The U.S. unemployment (jobless) rate declined from 9.9 percent in April to 9.7 percent in May – but hang on. The rate declined for the wrong reason. The jobless rate declined because an estimated 322,000 people left the labor force, presumably because they were discouraged about the chances of finding a job.
Note that the nation’s unemployment rate had risen from 9.7 percent in March to 9.9 percent in April – on the surface a negative development – but sit tight. The jump occurred primarily because an estimated 805,000 people entered the labor force in April, presumably because they felt that employment prospects were improving.
The May employment report on balance was clearly disappointing to financial market players and investors who had expected a clearer sign, a stronger validation of renewed U.S. economic growth. Perhaps it will show up in the June data to be reported on Friday, July 2.
When you pull out the 411,000 temporary Census jobs, there’s not much left in the report to talk – much less cheer – about. The nation’s goods producing sector added a miserly 4,000 jobs in May, versus an average of 60,000 net new jobs monthly in March and April.
The nation’s manufacturing sector did add 29,000 jobs during the month, with hours worked and overtime increasing.

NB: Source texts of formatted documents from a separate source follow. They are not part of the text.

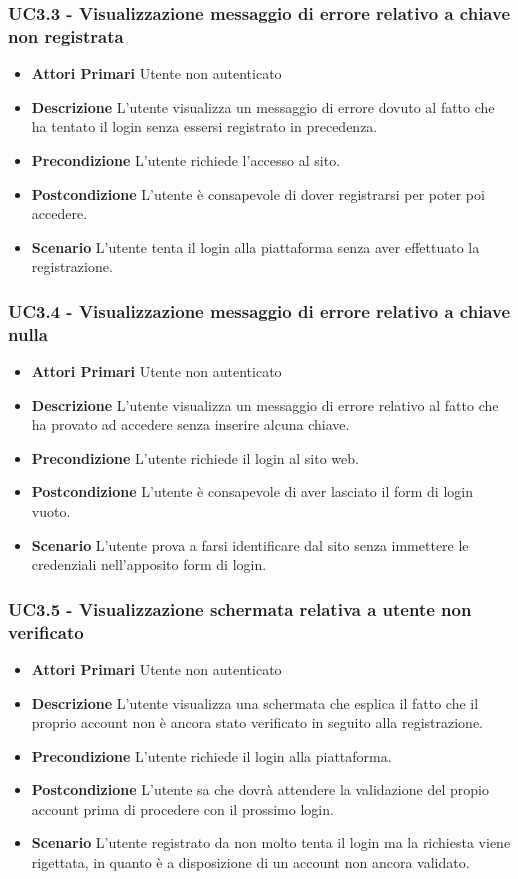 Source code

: \subsubsection{UC3.3 - Visualizzazione messaggio di errore relativo a chiave non registrata}
\begin{itemize}
	\item \textbf{Attori Primari}
	Utente non autenticato
	\item \textbf{Descrizione}
	L'utente visualizza un messaggio di errore dovuto al fatto che ha tentato il login senza essersi registrato in precedenza.
	\item \textbf{Precondizione}
	L'utente richiede l'accesso al sito.
	\item \textbf{Postcondizione}
	L'utente è consapevole di dover registrarsi per poter poi accedere.
	\item \textbf{Scenario}
	L'utente tenta il login alla piattaforma senza aver effettuato la registrazione.
\end{itemize}
\subsubsection{UC3.4 - Visualizzazione messaggio di errore relativo a chiave nulla}
\begin{itemize}
	\item \textbf{Attori Primari}
	Utente non autenticato
	\item \textbf{Descrizione}
	L'utente visualizza un messaggio di errore relativo al fatto che ha provato ad accedere senza inserire alcuna chiave.
	\item \textbf{Precondizione}
	L'utente richiede il login al sito web.
	\item \textbf{Postcondizione}
	L'utente è consapevole di aver lasciato il form di login vuoto.
	\item \textbf{Scenario}
	L'utente prova a farsi identificare dal sito senza immettere le credenziali nell'apposito form di login.
\end{itemize}
\subsubsection{UC3.5 - Visualizzazione schermata relativa a utente non verificato}
\begin{itemize}
	\item \textbf{Attori Primari}
	Utente non autenticato
	\item \textbf{Descrizione}
	L'utente visualizza una schermata che esplica il fatto che il proprio account non è ancora stato verificato in seguito alla registrazione.
	\item \textbf{Precondizione}
	L'utente richiede il login alla piattaforma.
	\item \textbf{Postcondizione}
	L'utente sa che dovrà attendere la validazione del propio account prima di procedere con il prossimo login.
	\item \textbf{Scenario}
	L'utente registrato da non molto tenta il login ma la richiesta viene rigettata, in quanto è a disposizione di un account non ancora validato.
\end{itemize}
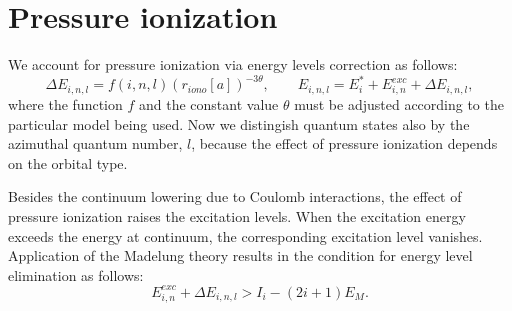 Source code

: \section{Pressure ionization}
We account for pressure ionization via energy levels correction as follows:
\begin{equation}
\Delta E_{i,n,l} = f(i,n,l) (r_{iono}[a])^{-3 \theta}, \qquad
E_{i,n,l} = E^*_i + E^{exc}_{i,n} + \Delta E_{i,n,l},
\end{equation}
where the function $f$ and the constant value $\theta$ must be adjusted
according to the particular model being used. Now we distingish quantum states also by
the azimuthal quantum number, $l$, because the effect of pressure ionization
depends on the orbital type.

Besides the continuum lowering due to Coulomb interactions, the effect of
pressure ionization raises the excitation levels. When the excitation energy
exceeds the energy at continuum, the corresponding excitation level vanishes.
Application of the Madelung theory results in the condition for
energy level elimination as follows:
\begin{equation}
E^{exc}_{i,n} + \Delta E_{i,n,l} > I_i - (2i+1) E_M.
\end{equation}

However, this positive development was more than offset by the loss of 35,000 construction jobs during the month.
Manufacturing has now added 126,000 jobs during the past five months. (Another) however…the construction sector has lost two million jobs since the Great Recession began in December 2007. Better news “saw” logging and mining add 10,000 jobs in May.
The nation’s much larger non-government service providing sector added 37,000 jobs during May, led by 22,000 net new jobs in professional & business services. Education & health services added 17,000 jobs. Not so attractive was the loss of 12,000 jobs in financial activities, nor the loss of 7,000 jobs in retail trade.

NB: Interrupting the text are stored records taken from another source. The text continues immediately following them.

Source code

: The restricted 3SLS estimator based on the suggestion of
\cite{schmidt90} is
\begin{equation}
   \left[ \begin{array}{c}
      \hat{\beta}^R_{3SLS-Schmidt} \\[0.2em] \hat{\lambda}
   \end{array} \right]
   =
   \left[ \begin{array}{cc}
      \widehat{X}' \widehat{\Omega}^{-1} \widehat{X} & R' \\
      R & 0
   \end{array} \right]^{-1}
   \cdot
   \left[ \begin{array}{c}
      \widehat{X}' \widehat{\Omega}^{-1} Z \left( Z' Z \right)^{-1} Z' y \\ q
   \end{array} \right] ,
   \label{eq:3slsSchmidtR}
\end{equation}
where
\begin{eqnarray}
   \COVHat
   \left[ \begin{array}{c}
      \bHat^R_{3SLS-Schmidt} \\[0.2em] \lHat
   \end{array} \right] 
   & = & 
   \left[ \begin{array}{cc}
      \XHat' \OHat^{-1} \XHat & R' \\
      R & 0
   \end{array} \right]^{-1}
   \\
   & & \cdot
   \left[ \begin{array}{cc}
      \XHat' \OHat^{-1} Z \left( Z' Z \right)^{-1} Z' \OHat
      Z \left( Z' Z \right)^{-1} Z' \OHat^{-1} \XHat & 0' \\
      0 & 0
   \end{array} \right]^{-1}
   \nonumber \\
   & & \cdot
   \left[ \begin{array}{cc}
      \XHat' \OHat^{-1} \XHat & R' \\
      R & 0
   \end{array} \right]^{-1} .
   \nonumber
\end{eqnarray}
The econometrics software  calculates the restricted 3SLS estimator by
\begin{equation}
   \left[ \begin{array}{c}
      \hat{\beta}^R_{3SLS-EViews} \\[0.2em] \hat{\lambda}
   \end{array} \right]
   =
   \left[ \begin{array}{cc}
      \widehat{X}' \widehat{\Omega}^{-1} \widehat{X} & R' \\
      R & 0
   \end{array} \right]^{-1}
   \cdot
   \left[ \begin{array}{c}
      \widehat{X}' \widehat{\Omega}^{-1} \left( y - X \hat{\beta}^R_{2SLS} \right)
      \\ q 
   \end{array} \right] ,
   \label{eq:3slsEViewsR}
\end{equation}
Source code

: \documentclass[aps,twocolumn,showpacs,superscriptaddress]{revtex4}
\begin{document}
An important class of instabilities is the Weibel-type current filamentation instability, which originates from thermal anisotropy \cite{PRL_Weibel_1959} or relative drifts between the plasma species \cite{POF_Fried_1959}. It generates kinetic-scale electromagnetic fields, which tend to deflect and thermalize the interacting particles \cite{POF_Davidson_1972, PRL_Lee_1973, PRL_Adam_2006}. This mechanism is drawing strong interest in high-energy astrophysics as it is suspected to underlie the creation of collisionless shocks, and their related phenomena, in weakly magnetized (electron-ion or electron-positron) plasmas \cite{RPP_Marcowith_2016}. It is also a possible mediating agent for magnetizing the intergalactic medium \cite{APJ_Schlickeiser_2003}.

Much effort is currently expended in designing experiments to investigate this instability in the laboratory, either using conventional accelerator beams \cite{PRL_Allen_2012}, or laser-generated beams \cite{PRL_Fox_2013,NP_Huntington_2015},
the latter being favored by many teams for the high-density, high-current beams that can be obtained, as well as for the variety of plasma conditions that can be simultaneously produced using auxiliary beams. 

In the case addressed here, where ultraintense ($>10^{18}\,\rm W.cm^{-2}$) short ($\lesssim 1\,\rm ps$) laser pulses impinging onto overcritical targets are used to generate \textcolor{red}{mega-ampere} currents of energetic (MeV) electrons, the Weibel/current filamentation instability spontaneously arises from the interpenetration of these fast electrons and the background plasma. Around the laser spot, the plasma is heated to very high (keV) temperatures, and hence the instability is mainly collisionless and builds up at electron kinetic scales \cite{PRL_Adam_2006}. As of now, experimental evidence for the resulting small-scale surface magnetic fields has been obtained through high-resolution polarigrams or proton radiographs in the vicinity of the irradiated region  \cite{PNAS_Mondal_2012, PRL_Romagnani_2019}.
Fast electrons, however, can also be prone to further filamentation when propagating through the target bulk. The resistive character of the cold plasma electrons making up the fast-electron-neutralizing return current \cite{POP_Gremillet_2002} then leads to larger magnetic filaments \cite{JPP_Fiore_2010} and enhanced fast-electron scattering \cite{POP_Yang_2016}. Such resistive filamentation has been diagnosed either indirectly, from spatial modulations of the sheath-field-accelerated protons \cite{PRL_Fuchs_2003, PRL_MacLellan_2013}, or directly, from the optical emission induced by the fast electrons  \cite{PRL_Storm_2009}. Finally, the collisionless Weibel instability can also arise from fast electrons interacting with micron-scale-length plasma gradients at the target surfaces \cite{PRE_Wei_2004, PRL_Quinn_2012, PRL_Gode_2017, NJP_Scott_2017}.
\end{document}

In addition to better news in the manufacturing sector, a few other data points were worth mention:
•The so-called “underemployment” rate, which includes the unemployed, those working part-time who would prefer to work full-time, and those discouraged workers who have left the labor force, dropped from 17.1 percent in April to 16.6 percent in May, a significant decline of 0.5 percent
•An estimated 343,000 workers who had hours involuntarily reduced during the past year or two were returned to full-time status
•The average hourly wage rose seven cents (up 0.3 percent) to $22.57 hourly in May, a rise of 1.9 percent over the past 12 months
•The average workweek for private-sector employees rose from 34.1 hours in April to 34.2 in May. While the rise seems trivial, it is the equivalent of another 383,000 jobs in the economy
The economy has now added just under one million net new jobs this year, with roughly half of these jobs tied to the Census. Just as the 431,000 “headline” number overstated the true May employment picture, so will data in June and July likely be impacted the same way.

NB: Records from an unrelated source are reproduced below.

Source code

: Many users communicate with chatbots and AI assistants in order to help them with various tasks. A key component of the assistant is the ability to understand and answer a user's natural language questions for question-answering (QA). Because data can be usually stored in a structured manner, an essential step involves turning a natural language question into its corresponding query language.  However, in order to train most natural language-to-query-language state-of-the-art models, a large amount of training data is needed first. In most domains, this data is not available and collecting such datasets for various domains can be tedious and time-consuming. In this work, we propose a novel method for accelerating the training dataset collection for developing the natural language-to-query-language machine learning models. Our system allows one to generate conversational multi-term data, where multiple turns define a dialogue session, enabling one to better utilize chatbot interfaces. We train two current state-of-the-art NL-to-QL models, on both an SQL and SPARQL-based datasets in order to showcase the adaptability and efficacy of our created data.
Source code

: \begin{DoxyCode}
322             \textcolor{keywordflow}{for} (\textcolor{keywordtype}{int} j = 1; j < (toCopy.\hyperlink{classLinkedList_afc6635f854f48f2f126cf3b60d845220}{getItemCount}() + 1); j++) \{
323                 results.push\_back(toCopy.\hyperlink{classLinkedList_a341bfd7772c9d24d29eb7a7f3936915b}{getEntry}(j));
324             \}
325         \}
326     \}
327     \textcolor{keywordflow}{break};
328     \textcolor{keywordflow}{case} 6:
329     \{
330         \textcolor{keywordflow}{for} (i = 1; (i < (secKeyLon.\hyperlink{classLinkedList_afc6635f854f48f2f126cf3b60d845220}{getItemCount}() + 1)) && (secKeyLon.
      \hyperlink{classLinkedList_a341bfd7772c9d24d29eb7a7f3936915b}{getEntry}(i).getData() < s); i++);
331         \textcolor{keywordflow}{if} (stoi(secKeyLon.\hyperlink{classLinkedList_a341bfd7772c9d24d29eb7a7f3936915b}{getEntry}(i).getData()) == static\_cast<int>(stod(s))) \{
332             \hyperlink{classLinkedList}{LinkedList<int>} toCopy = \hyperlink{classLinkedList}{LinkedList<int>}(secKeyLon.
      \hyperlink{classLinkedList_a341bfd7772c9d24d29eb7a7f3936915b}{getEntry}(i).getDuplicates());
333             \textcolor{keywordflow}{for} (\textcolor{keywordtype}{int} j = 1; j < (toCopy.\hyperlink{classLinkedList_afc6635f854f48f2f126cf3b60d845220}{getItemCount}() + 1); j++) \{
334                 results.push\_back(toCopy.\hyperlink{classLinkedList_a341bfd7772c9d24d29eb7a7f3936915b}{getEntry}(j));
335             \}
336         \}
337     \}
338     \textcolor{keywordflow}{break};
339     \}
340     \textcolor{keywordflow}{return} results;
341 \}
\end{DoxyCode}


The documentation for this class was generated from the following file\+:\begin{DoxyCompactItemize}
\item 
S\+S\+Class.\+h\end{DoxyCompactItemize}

The flip side will occur later this year when the “loss” of nearly one million Census jobs will understate what is happening in labor markets at that time. No question that the Administration and the Congressional leadership already fear how the employment data will appear in the months leading up to the November elections.
The gain of nearly one million jobs so far this year also pales versus the loss of more than eight million jobs during 2008 and 2009. It will take years to reach 2007’s year-end employment level.
As noted, the jobless rate did decline from 9.9 percent in April to 9.7 percent in May, matching the rate during January through March of this year. The components are noted below:
•The jobless rate for men ages 20 and over declined from 10.1 percent in April to 9.8 percent in May
•The jobless rate for women ages 20 and over dipped from 8.2 percent in April to 8.1 percent in May
•The jobless rate for teenagers (16 to 19 years) rose sharply to a European-style 26.4 percent in May, a rise of a full 1.0 percent
•The jobless rate for Whites declined from 9.0 percent in April to 8.8 percent in May
•The jobless rate for Blacks or African Americans fell sharply from 16.5 percent in April to 15.5 percent in May
•The jobless rate for those of Hispanic or Latino ethnicity declined slightly from 12.5 percent in April to 12.4 percent in May
The most troubling statistic is the harsh reality that roughly 46 percent of the 15 million people now counted as unemployed-6.8 million people-have been so for six months or longer, a record high. Job prospects for millions of people with prior employment in construction and manufacturing will remain very weak.
A modest U.S. economic recovery has been in place since perhaps the late summer of 2009. To what extent the European upheaval will damage the U.S. rebound is unclear. To what extent the 2011 hike in income, dividend, and capital gains tax rates for “successful” Americans will damage their interest in hiring additional workers also remains unclear.